**Saved entries**:

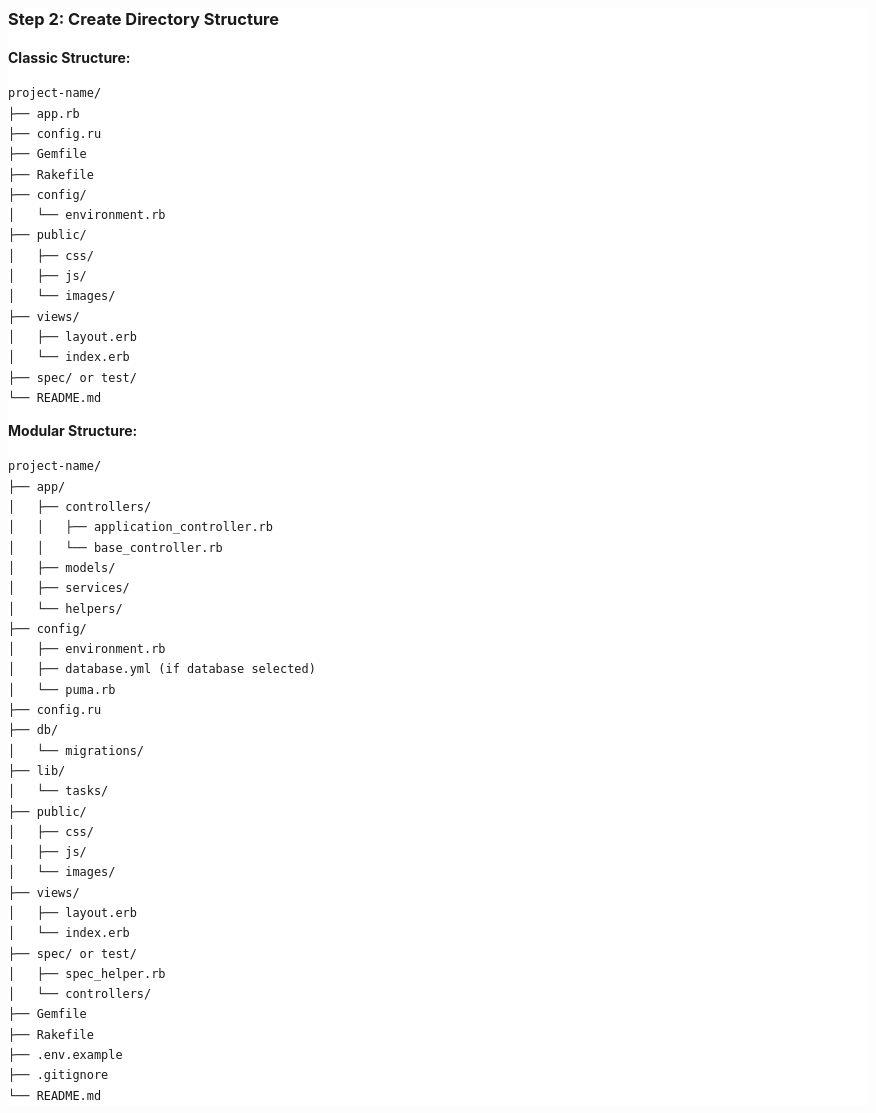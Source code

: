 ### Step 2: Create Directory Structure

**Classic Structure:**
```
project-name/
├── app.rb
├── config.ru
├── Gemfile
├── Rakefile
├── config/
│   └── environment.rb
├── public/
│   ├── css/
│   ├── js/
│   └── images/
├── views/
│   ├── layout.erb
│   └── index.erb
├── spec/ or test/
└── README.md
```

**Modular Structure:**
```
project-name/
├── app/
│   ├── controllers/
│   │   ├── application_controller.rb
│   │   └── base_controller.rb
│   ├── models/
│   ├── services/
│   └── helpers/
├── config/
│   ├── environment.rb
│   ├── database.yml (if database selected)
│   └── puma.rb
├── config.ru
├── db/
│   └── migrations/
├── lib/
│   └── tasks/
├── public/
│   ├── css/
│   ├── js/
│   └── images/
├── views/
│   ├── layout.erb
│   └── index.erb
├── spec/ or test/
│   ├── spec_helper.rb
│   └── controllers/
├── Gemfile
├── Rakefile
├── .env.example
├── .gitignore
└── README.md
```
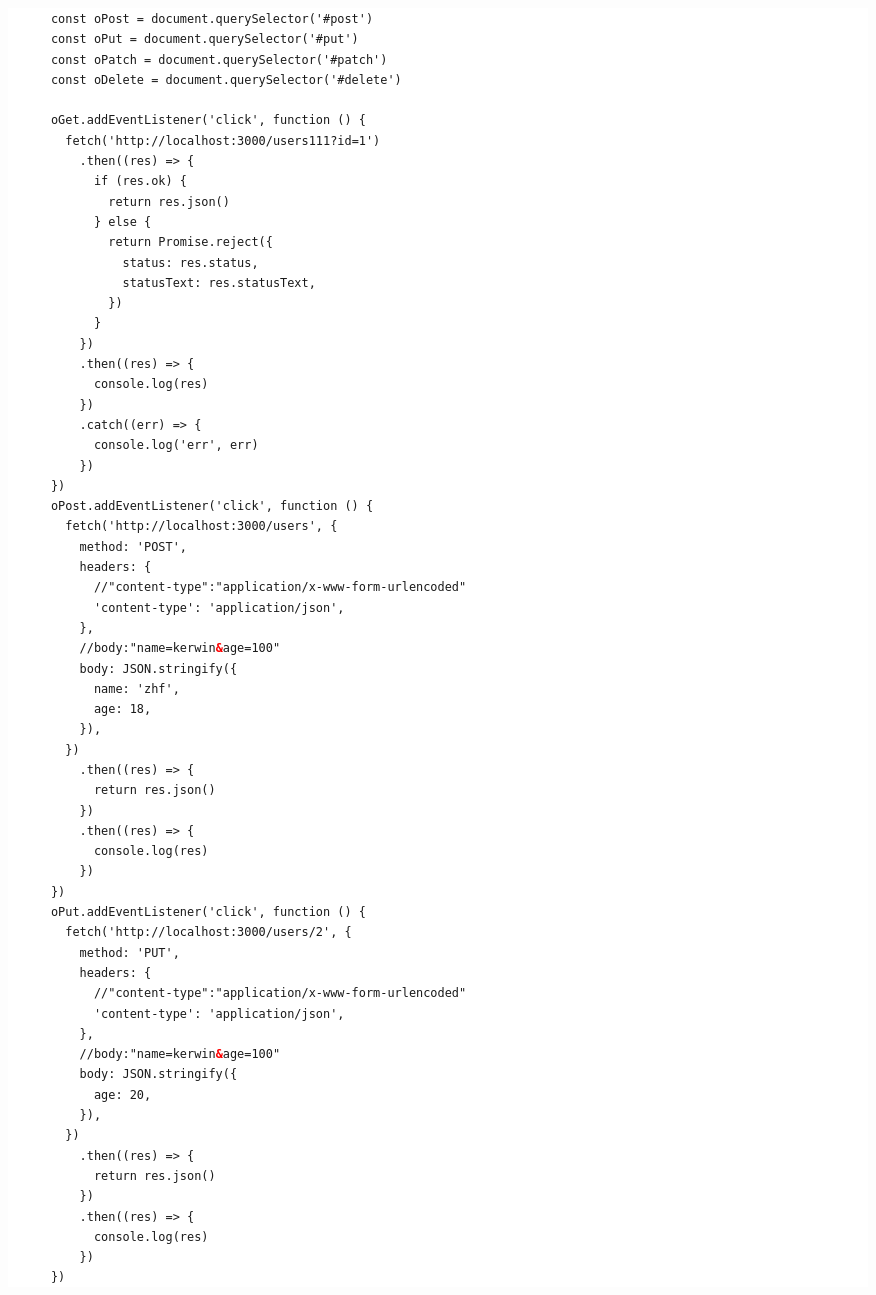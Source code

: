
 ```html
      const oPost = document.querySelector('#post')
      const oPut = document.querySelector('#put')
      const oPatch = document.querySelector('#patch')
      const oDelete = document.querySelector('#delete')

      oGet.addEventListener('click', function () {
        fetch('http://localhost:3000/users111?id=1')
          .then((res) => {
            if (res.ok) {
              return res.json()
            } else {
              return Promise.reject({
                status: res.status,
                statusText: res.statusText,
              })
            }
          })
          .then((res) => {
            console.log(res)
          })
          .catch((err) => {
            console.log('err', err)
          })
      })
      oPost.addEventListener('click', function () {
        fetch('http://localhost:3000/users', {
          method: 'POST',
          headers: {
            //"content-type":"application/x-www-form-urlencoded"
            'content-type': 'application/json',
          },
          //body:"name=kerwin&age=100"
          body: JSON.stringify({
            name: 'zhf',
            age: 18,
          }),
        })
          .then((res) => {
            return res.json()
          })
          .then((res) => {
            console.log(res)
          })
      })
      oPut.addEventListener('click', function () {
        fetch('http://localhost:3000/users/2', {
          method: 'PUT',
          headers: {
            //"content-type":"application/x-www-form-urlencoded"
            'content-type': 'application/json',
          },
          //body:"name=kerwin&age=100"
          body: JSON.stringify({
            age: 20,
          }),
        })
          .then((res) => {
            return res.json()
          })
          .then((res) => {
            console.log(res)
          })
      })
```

**Directions**: Reproduce all of the records above exactly, but exclude the pictures.

**Result**:
Source code

: ### Step 2: Create Directory Structure

**Classic Structure:**
```
project-name/
├── app.rb
├── config.ru
├── Gemfile
├── Rakefile
├── config/
│   └── environment.rb
├── public/
│   ├── css/
│   ├── js/
│   └── images/
├── views/
│   ├── layout.erb
│   └── index.erb
├── spec/ or test/
└── README.md
```

**Modular Structure:**
```
project-name/
├── app/
│   ├── controllers/
│   │   ├── application_controller.rb
│   │   └── base_controller.rb
│   ├── models/
│   ├── services/
│   └── helpers/
├── config/
│   ├── environment.rb
│   ├── database.yml (if database selected)
│   └── puma.rb
├── config.ru
├── db/
│   └── migrations/
├── lib/
│   └── tasks/
├── public/
│   ├── css/
│   ├── js/
│   └── images/
├── views/
│   ├── layout.erb
│   └── index.erb
├── spec/ or test/
│   ├── spec_helper.rb
│   └── controllers/
├── Gemfile
├── Rakefile
├── .env.example
├── .gitignore
└── README.md
```
Source code

:
 ```html
      const oPost = document.querySelector('#post')
      const oPut = document.querySelector('#put')
      const oPatch = document.querySelector('#patch')
      const oDelete = document.querySelector('#delete')

      oGet.addEventListener('click', function () {
        fetch('http://localhost:3000/users111?id=1')
          .then((res) => {
            if (res.ok) {
              return res.json()
            } else {
              return Promise.reject({
                status: res.status,
                statusText: res.statusText,
              })
            }
          })
          .then((res) => {
            console.log(res)
          })
          .catch((err) => {
            console.log('err', err)
          })
      })
      oPost.addEventListener('click', function () {
        fetch('http://localhost:3000/users', {
          method: 'POST',
          headers: {
            //"content-type":"application/x-www-form-urlencoded"
            'content-type': 'application/json',
          },
          //body:"name=kerwin&age=100"
          body: JSON.stringify({
            name: 'zhf',
            age: 18,
          }),
        })
          .then((res) => {
            return res.json()
          })
          .then((res) => {
            console.log(res)
          })
      })
      oPut.addEventListener('click', function () {
        fetch('http://localhost:3000/users/2', {
          method: 'PUT',
          headers: {
            //"content-type":"application/x-www-form-urlencoded"
            'content-type': 'application/json',
          },
          //body:"name=kerwin&age=100"
          body: JSON.stringify({
            age: 20,
          }),
        })
          .then((res) => {
            return res.json()
          })
          .then((res) => {
            console.log(res)
          })
      })
```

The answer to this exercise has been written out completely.